In 1994 the SK model, which apart from the upgraded engines was still based on the NG series from 1973, was facelifted for the last time with a new front design. The focus was on better aerodynamics which would yield better fuel economy in testing.

==Engines==
The Mercedes Benz SK were available with the ever popular OM44X series engines, which were an evolution from the highly respected OM42X series used in the predecessor NG chassis. As a result, the OM4XX series share many similar (not to be confused with identical) components which date as far back to the very early Mercedes Benz OM401 and 402 diesel engines.

With the introduction of Euro 1 in 1992, designers and engineers had to find a way to reduce diesel motor emissions over its predecessor. One way this was achieved was by effectively 'de-tuning' the old motor by retarding the ignition timing by several degrees and thus reducing combustion temperatures and NOx emissions. Such de-tuning led to an 10% increase in fuel consumption over earlier model engines.

These new generation OM44X engines, with their robust cast iron blocks, much like their predecessor engines, were specifically very popular in harsh hot desert climates due to their large displacements and low operating temperatures.

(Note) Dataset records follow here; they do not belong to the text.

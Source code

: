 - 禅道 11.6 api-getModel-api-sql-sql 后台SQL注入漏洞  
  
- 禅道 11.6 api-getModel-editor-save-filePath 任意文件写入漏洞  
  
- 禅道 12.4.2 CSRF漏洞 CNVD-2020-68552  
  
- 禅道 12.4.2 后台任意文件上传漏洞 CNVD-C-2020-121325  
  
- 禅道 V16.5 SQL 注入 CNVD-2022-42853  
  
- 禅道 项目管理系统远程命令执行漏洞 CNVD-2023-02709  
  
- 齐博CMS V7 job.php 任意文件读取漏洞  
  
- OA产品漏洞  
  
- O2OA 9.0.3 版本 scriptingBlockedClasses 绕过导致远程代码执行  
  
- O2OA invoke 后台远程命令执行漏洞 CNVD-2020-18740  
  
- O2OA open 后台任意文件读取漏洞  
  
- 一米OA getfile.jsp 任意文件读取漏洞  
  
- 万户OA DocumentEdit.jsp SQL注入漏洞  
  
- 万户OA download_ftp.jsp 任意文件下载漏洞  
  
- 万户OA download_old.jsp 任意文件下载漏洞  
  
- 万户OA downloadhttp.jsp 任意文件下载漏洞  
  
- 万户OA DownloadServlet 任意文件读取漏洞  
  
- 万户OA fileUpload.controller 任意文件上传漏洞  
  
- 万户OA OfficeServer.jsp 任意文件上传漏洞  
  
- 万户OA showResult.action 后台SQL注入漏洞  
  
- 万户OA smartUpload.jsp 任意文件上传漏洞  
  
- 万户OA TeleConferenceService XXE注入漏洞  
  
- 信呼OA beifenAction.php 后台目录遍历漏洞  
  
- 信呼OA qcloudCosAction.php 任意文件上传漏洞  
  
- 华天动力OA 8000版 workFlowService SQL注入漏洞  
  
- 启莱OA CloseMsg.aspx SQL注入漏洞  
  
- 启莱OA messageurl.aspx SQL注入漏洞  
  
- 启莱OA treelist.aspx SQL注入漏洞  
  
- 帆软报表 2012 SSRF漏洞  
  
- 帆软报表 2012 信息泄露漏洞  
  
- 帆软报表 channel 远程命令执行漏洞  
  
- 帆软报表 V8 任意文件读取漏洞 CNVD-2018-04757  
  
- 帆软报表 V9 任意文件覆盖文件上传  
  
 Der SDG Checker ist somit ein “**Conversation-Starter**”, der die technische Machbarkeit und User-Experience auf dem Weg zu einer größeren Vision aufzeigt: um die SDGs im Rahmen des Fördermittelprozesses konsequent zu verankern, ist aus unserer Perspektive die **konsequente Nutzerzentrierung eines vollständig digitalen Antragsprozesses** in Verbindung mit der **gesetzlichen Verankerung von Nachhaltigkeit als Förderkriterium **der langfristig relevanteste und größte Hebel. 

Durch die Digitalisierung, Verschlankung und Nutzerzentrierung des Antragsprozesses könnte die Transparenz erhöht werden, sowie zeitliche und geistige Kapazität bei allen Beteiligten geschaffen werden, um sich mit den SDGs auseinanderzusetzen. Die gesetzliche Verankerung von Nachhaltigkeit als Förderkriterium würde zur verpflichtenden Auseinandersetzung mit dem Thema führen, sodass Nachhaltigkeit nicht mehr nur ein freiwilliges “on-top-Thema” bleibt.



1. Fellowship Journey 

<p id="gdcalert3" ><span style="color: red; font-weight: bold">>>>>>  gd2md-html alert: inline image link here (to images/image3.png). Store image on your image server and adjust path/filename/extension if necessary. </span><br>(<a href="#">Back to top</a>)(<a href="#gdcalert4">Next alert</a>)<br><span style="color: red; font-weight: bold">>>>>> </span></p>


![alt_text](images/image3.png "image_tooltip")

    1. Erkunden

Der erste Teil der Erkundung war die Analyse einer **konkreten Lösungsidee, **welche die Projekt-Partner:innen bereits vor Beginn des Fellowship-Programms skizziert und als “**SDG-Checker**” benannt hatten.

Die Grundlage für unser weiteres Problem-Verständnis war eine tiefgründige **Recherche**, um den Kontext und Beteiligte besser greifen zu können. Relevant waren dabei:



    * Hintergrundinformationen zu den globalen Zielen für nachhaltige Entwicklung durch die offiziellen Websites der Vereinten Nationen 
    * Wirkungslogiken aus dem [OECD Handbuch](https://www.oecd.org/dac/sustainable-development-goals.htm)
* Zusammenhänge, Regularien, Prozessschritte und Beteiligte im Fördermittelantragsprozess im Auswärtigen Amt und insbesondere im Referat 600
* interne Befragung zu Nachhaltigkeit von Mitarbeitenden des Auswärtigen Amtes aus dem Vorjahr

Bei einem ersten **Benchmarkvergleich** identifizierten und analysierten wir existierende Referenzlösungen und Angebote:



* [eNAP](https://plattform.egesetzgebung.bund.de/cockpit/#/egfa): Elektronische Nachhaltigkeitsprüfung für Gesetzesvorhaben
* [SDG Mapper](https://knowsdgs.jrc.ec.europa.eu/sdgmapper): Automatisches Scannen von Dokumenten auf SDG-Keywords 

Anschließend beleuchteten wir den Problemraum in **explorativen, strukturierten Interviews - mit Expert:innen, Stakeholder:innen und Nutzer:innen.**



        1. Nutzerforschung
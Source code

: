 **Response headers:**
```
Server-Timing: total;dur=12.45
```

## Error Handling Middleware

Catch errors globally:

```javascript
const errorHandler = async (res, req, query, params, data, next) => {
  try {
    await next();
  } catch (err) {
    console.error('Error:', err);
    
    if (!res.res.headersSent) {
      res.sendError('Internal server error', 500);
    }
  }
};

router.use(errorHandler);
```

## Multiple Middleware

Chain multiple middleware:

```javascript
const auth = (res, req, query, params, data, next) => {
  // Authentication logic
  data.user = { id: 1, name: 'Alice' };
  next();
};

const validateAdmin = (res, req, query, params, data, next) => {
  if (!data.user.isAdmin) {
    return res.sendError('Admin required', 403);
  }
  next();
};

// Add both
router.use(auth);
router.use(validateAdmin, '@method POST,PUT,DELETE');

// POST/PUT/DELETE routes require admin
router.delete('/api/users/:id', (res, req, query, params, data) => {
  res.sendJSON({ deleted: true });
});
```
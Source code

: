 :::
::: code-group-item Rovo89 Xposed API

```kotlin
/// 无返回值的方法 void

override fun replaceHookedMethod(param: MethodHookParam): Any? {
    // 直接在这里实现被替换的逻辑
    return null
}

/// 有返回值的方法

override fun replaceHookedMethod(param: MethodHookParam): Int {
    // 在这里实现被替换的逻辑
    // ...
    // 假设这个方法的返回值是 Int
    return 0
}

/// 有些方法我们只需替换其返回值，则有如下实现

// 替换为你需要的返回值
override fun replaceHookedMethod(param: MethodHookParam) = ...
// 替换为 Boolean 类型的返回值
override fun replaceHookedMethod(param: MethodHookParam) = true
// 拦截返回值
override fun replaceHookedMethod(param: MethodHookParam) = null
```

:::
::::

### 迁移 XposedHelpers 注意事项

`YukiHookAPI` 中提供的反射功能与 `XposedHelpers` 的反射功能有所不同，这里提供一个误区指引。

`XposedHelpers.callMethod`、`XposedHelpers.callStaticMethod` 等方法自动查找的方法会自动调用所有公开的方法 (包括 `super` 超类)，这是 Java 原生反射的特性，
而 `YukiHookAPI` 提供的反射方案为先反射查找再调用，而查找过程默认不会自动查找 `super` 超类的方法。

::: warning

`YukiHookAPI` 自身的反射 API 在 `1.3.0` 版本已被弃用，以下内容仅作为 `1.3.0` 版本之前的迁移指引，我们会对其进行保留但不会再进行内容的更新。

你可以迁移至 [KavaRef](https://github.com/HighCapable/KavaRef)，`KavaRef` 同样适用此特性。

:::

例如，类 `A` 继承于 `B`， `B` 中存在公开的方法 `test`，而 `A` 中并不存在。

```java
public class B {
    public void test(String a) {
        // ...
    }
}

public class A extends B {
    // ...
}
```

The OM44X series engines had various upgrades from the OM42X and OM40X engines. The emphasis on upgrades were to improve cooling of engine components, engine pressure tolerances and tolerate higher engine loads.

Improvements such as:
- Further reinforced cast iron blocks with strengthening at the intermediate walls, housing top and outer walls. Overall an increase of approximately 6 kg of reinforcement material over the predecessor block.
- Further improved cylinder heads developed to meet increased operating pressures and temperatures. The cylinder heads have been strengthened at the top sections and have improved exhaust passages, valve seating and nozzle section to match higher pressures. Intake and exhaust valves as well as seat rings have also been redesigned for better gas flow, cooling properties and valve springs improved to deal with higher engine operating pressures.
- Finned air compressor to assist air flow around cylinder liner used in conjunction with coolant of the cylinder and piston.
- Motor oil cooler core with reinforcement to limit thermal expansion and movement.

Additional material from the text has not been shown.